Rory McIlroy has revealed a sense of guilt descended upon him over his carbon footprint when he flew home on a private jet after winning in China.
The Northern Irishman, 32, is in Dubai this week for the final DP World Tour Championship under the moniker of the European Tour.
It has been an interesting year for McIlroy, who missed the cut at the Masters and slipped outside the top 10 in the official world rankings. He won at Quail Hollow and most recently captured his 20th PGA Tour title at the CJ Cup in Las Vegas. An exhausting and disappointing Ryder Cup reduced him to tears.
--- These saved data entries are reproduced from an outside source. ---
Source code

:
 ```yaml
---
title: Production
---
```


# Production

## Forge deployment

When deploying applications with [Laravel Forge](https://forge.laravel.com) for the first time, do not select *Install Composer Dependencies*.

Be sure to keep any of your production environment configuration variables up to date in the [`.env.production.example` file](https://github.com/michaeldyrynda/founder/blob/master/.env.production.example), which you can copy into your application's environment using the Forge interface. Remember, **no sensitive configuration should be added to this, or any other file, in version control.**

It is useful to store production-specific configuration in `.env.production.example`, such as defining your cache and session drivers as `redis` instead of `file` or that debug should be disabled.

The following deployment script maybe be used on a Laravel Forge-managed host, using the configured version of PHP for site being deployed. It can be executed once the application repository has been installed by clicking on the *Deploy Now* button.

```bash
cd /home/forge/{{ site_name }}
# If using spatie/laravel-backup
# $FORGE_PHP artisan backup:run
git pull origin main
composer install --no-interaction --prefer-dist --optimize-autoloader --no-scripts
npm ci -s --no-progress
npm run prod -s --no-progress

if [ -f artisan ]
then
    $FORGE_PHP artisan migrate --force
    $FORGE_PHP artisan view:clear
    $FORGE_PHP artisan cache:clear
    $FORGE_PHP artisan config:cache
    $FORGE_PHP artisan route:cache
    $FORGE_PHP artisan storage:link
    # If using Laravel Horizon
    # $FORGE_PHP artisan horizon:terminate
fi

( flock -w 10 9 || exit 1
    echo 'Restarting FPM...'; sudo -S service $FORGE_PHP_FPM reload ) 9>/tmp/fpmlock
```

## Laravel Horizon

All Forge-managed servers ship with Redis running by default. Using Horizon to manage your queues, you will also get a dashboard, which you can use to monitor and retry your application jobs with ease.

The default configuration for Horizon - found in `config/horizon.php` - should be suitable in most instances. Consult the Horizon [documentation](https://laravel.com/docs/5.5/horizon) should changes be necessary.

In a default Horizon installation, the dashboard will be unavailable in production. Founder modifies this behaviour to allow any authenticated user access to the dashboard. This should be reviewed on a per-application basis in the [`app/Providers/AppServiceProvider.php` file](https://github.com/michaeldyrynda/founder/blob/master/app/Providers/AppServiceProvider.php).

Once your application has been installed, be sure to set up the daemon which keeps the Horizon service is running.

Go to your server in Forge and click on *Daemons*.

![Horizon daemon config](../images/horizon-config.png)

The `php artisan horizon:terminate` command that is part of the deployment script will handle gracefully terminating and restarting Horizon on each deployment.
He spoke with the media in Dubai this morning and talked on a number of subjects that included his own game, the rebranding to the DP World Tour and how Greg Norman's involvement with the Saudis has only "hardened his disapproval" for breakaway leagues.
After COP26 convened in Glasgow, McIlroy was asked about golf not doing enough to tackle sustainability issues. McIlroy, of course, has a global schedule as he competes at the elite level. The question reminded him of the time he won the 2019 WGC-HSBC Champions in Shanghai.
"Two years ago, after I won in China, I flew back home privately and it was just me on the plane," McIlroy said. "I just got this massive sense of guilt come over me, just because this can't be good and all that sort of stuff.
"So we ended up reaching out to the GEO Foundation, who do a lot of great sustainability things in golf, and that was the only sort of organisation that we knew of that I guess could help us go in the right direction.
"I wouldn't self-profess to be an eco warrior, but I'm someone that doesn't want to damage the environment in any way, so how can I make my travel around the world neutral, how can I neutralise what I do?
"And they came up with a few different ways that I can do that. So on top of that I pay to fly private, I pay quite a bit more on top of that to make sure I'm carbon neutral by the end of the year.
"It's something that I have a conscience about and I take it seriously, especially when you see some of these weather events that are happening. I live in a part of the world where hurricanes are very prevalent, and becoming more and more prevalent as the years go on."
He added: "I think we can all play our part in some way or another. I certainly don't think it's something that I've talked to many of the players about really. But just from my conscience and my mind, I know that when I do travel and I travel privately, that I'm not doing it to the detriment of the world that we live in."